学振特別研究員(DC1/2)は博士課程の人が対象で,修士課程在籍者にはもらえない.一方上記の新しいプログラムの一部は修士課程からもらえるようになっており,これはたいへん良いことである.日本の修士課程の大学院生にはいろいろなケースがあり,大学の研究活動に従事しているとは言い難い人たちもかなりいるのでどのように扱うのがベストなのかは簡単ではない.政府のさまざまな政策でも博士課程と修士課程で別の扱いになっていることが多い.ヨーロッパや中国でも私が数学で知っている限りでは,修士と博士の違いは日本に近いと思うのだが,世界で一番勢力の強いアメリカがそれとは大きく違う仕組みを取っているため制度設計は難しい.アメリカでは研究指向の人は学部卒業後すぐに博士課程に入るのであって,それを修了するのに平均で5年前後かかる.つまり日本の修士と博士が一貫になったようなものである.したがって博士課程に入るのに何の研究実績も必要ないし,Lebesgue 積分も Galois 理論も知らなくても問題なく博士課程に入れるのだ.博士課程の学生の最初のうちはただ基礎的な内容を勉強しているだけであって,研究活動はしていない.
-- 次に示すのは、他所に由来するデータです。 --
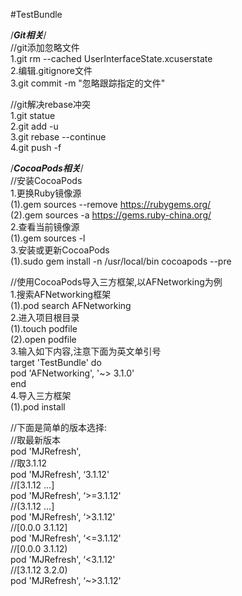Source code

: #TestBundle

/*****************Git相关*****************/<br>
//git添加忽略文件<br>
1.git rm --cached UserInterfaceState.xcuserstate<br>
2.编辑.gitignore文件<br>
3.git commit -m "忽略跟踪指定的文件"<br>

//git解决rebase冲突<br>
1.git statue<br>
2.git add -u<br>
3.git rebase --continue<br>
4.git push -f<br>

/*****************CocoaPods相关*****************/<br>
//安装CocoaPods<br>
1.更换Ruby镜像源<br>
(1).gem sources --remove https://rubygems.org/<br>
(2).gem sources -a https://gems.ruby-china.org/<br>
2.查看当前镜像源<br>
(1).gem sources -l<br>
3.安装或更新CocoaPods<br>
(1).sudo gem install -n /usr/local/bin cocoapods --pre<br>

//使用CocoaPods导入三方框架,以AFNetworking为例<br>
1.搜索AFNetworking框架<br>
(1).pod search AFNetworking<br>
2.进入项目根目录<br>
(1).touch podfile<br>
(2).open podfile<br>
3.输入如下内容,注意下面为英文单引号<br>
target 'TestBundle' do<br>
pod 'AFNetworking', '~> 3.1.0'<br>
end<br>
4.导入三方框架<br>
(1).pod install<br>

//下面是简单的版本选择:<br>
//取最新版本<br>
pod 'MJRefresh',<br>
//取3.1.12<br>
pod 'MJRefresh', ‘3.1.12'<br>
//[3.1.12 ...]<br>
pod 'MJRefresh', ‘>=3.1.12'<br>
//(3.1.12 ...]<br>
pod 'MJRefresh', ‘>3.1.12'<br>
//[0.0.0 3.1.12]<br>
pod 'MJRefresh', ‘<=3.1.12'<br>
//[0.0.0 3.1.12)<br>
pod 'MJRefresh', ‘<3.1.12'<br>
//[3.1.12 3.2.0)<br>
pod 'MJRefresh', ‘~>3.1.12'<br>
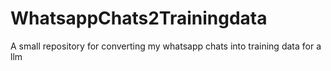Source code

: # WhatsappChats2Trainingdata
A small repository for converting my whatsapp chats into training data for a llm
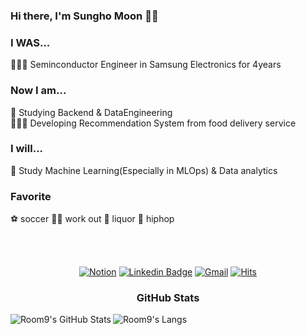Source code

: ### Hi there, I'm Sungho Moon 👋🏻

### I WAS...
👨🏻‍🔧 Seminconductor Engineer in Samsung Electronics for 4years

### Now I am...
🌱 Studying Backend & DataEngineering\
👨🏻‍💻 Developing Recommendation System from food delivery service

### I will...
👥 Study Machine Learning(Especially in MLOps) & Data analytics

### Favorite

⚽️ soccer 🏋🏻 work out 🍾 liquor 🎤 hiphop

<br />
<br />

<div align=center>

[![Notion](https://img.shields.io/badge/-Notion-black?style=flat-square&logo=Notion&logoColor=white&link=https://www.linkedin.com/in/yjmoon/)](https://www.notion.so/ee6a9c3dc0ab439a8905685b1df55042/)
[![Linkedin Badge](https://img.shields.io/badge/-LinkedIn-blue?style=flat-square&logo=Linkedin&logoColor=white&link=https://www.linkedin.com/in/yjmoon/)](https://www.linkedin.com/in/sung-ho-moon-706621214/)
[![Gmail](https://img.shields.io/badge/Gmail-D14836?style=flat-square&logo=gmail&logoColor=white)](mailto:miiny3524@gmail.com)
[![Hits](https://hits.seeyoufarm.com/api/count/incr/badge.svg?url=https%3A%2F%2Fgithub.com%2FRoom9&count_bg=%2379C83D&title_bg=%23555555&icon=probot.svg&icon_color=%23E7E7E7&title=hits&edge_flat=false)](https://hits.seeyoufarm.com)


### GitHub Stats


<img align="left" alt="Room9's GitHub Stats" src="https://github-readme-stats.vercel.app/api?username=Room9&show_icons=true&hide_border=true" />
<img align="left" alt="Room9's Langs" src="https://github-readme-stats.vercel.app/api/top-langs/?username=Room9&layout=compact" />


<!--
### Languages and Tools:

<img align="left" alt="Visual Studio Code" width="26px" src="https://raw.githubusercontent.com/github/explore/80688e429a7d4ef2fca1e82350fe8e3517d3494d/topics/visual-studio-code/visual-studio-code.png" />
<img align="left" alt="Python" width="26px" src="https://blog.kakaocdn.net/dn/cvoxQ0/btqBFNMhwXt/btqiFB0YXNnvm7PYzK1GHK/img.png" />
<img align="left" alt="Django" width="26px" src="https://i7.pngguru.com/preview/10/113/180/django-web-development-web-framework-python-software-framework-django.jpg" />
<img align="left" alt="C" width="26px" src="https://cdn.iconscout.com/icon/free/png-512/c-programming-569564.png" />
<img align="left" alt="HTML5" width="26px" src="https://raw.githubusercontent.com/github/explore/80688e429a7d4ef2fca1e82350fe8e3517d3494d/topics/html/html.png" />
<img align="left" alt="CSS3" width="26px" src="https://raw.githubusercontent.com/github/explore/80688e429a7d4ef2fca1e82350fe8e3517d3494d/topics/css/css.png" />
<img align="left" alt="SQL" width="26px" src="https://raw.githubusercontent.com/github/explore/80688e429a7d4ef2fca1e82350fe8e3517d3494d/topics/sql/sql.png" />
<img align="left" alt="MySQL" width="26px" src="https://raw.githubusercontent.com/github/explore/80688e429a7d4ef2fca1e82350fe8e3517d3494d/topics/mysql/mysql.png" />
<img align="left" alt="Git" width="26px" src="https://raw.githubusercontent.com/github/explore/80688e429a7d4ef2fca1e82350fe8e3517d3494d/topics/git/git.png" />
<img align="left" alt="GitHub" width="26px" src="https://raw.githubusercontent.com/github/explore/78df643247d429f6cc873026c0622819ad797942/topics/github/github.png" />


<br />
<br />

**Room9/Room9** is a ✨ _special_ ✨ repository because its `README.md` (this file) appears on your GitHub profile.

Here are some ideas to get you started:

- 🔭 I’m currently working on ...
- 🌱 I’m currently learning ...
- 👯 I’m looking to collaborate on ...
- 🤔 I’m looking for help with ...
- 💬 Ask me about ...
- 📫 How to reach me: ...
- 😄 Pronouns: ...
- ⚡ Fun fact: ...
-->
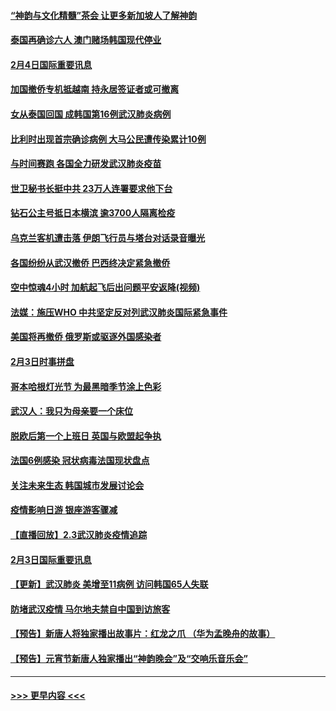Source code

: #### [“神韵与文化精髓”茶会 让更多新加坡人了解神韵](../pages/prog202/a102769286.md?t=02050255) 
#### [泰国再确诊六人 澳门赌场韩国现代停业](../pages/prog202/a102769239.md?t=02050255) 
#### [2月4日国际重要讯息](../pages/prog202/a102768884.md?t=02050255) 
#### [加国撤侨专机抵越南 持永居签证者或可撤离](../pages/prog202/a102768877.md?t=02050255) 
#### [女从泰国回国 成韩国第16例武汉肺炎病例](../pages/prog202/a102768669.md?t=02050255) 
#### [比利时出现首宗确诊病例 大马公民遭传染累计10例](../pages/prog202/a102768824.md?t=02050255) 
#### [与时间赛跑 各国全力研发武汉肺炎疫苗](../pages/prog202/a102768738.md?t=02050255) 
#### [世卫秘书长挺中共 23万人连署要求他下台](../pages/prog202/a102768717.md?t=02050255) 
#### [钻石公主号抵日本横滨 逾3700人隔离检疫](../pages/prog202/a102768714.md?t=02050255) 
#### [乌克兰客机遭击落 伊朗飞行员与塔台对话录音曝光](../pages/prog202/a102768645.md?t=02050255) 
#### [各国纷纷从武汉撤侨 巴西终决定紧急撤侨](../pages/prog202/a102768630.md?t=02050255) 
#### [空中惊魂4小时 加航起飞后出问题平安返降(视频)](../pages/prog202/a102768601.md?t=02050255) 
#### [法媒：施压WHO 中共坚定反对列武汉肺炎国际紧急事件](../pages/prog202/a102768584.md?t=02050255) 
#### [美国将再撤侨 俄罗斯或驱逐外国感染者](../pages/prog202/a102768247.md?t=02050255) 
#### [2月3日时事拼盘](../pages/prog202/a102768402.md?t=02050255) 
#### [哥本哈根灯光节 为最黑暗季节涂上色彩](../pages/prog202/a102768369.md?t=02050255) 
#### [武汉人：我只为母亲要一个床位](../pages/prog202/a102768250.md?t=02050255) 
#### [脱欧后第一个上班日 英国与欧盟起争执](../pages/prog202/a102768252.md?t=02050255) 
#### [法国6例感染 冠状病毒法国现状盘点](../pages/prog202/a102768157.md?t=02050255) 
#### [关注未来生态 韩国城市发展讨论会](../pages/prog202/a102768153.md?t=02050255) 
#### [疫情影响日游 银座游客骤减](../pages/prog202/a102768160.md?t=02050255) 
#### [【直播回放】2.3武汉肺炎疫情追踪](../pages/prog202/a102768128.md?t=02050255) 
#### [2月3日国际重要讯息](../pages/prog202/a102767896.md?t=02050255) 
#### [【更新】武汉肺炎 美增至11病例 访问韩国65人失联](../pages/prog202/a102758911.md?t=02050255) 
#### [防堵武汉疫情 马尔地夫禁自中国到访旅客](../pages/prog202/a102767847.md?t=02050255) 
#### [【预告】新唐人将独家播出故事片：红龙之爪 （华为孟晚舟的故事）](../pages/prog202/a102767728.md?t=02050255) 
#### [【预告】元宵节新唐人独家播出“神韵晚会”及“交响乐音乐会”](../pages/prog202/a102767674.md?t=02050255) 

----
#### [ >>> 更早内容 <<< ](../indexes/prog202-earlier.md)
それでもアメリカで博士課程の院生がお金をもらえるのは TA (Teaching Assitant) として学部学生に教えているからである.この場合,大学の業務を行っているということはさらに明確である.そもそも数学では教員まで含めて世界中で,給料の発生する源泉は研究より教育というのが普通である.たとえば大学院生が教授の研究の手伝いをして教授の研究費から給料をもらう RA は一応あるが,アメリカでもあまり普通ではない.私の知っている限り大半の欧米の数学の院生は,TA をすることによって授業料が免除になり,生活費を得ている.お金の出どころは教授の研究費ではなく,数学科あるいは大学本部である.したがって大学院生がまだ基礎的な内容を勉強しているだけでもよいのである.TA は演習の補助などだけではなく実際に黒板の前で授業をする.授業負担の量は大学や個人によってかなり違うがけっこうな量を教えているケースは多い.これに比べると最初に書いた東大の各種プログラムが,研究以外の仕事なしにお金をくれるのは優れた仕組みだとも言える.日本の大学数学教育の教える人手は十分とは言い難いので,今よりもう少し院生に教育負担をつけてもっとお金を払うようにするのが一番よいと思うのだが,新しい仕組みを作るのは簡単ではないのであろう.これからさらに良い方向に改善していくことを願っているところだ.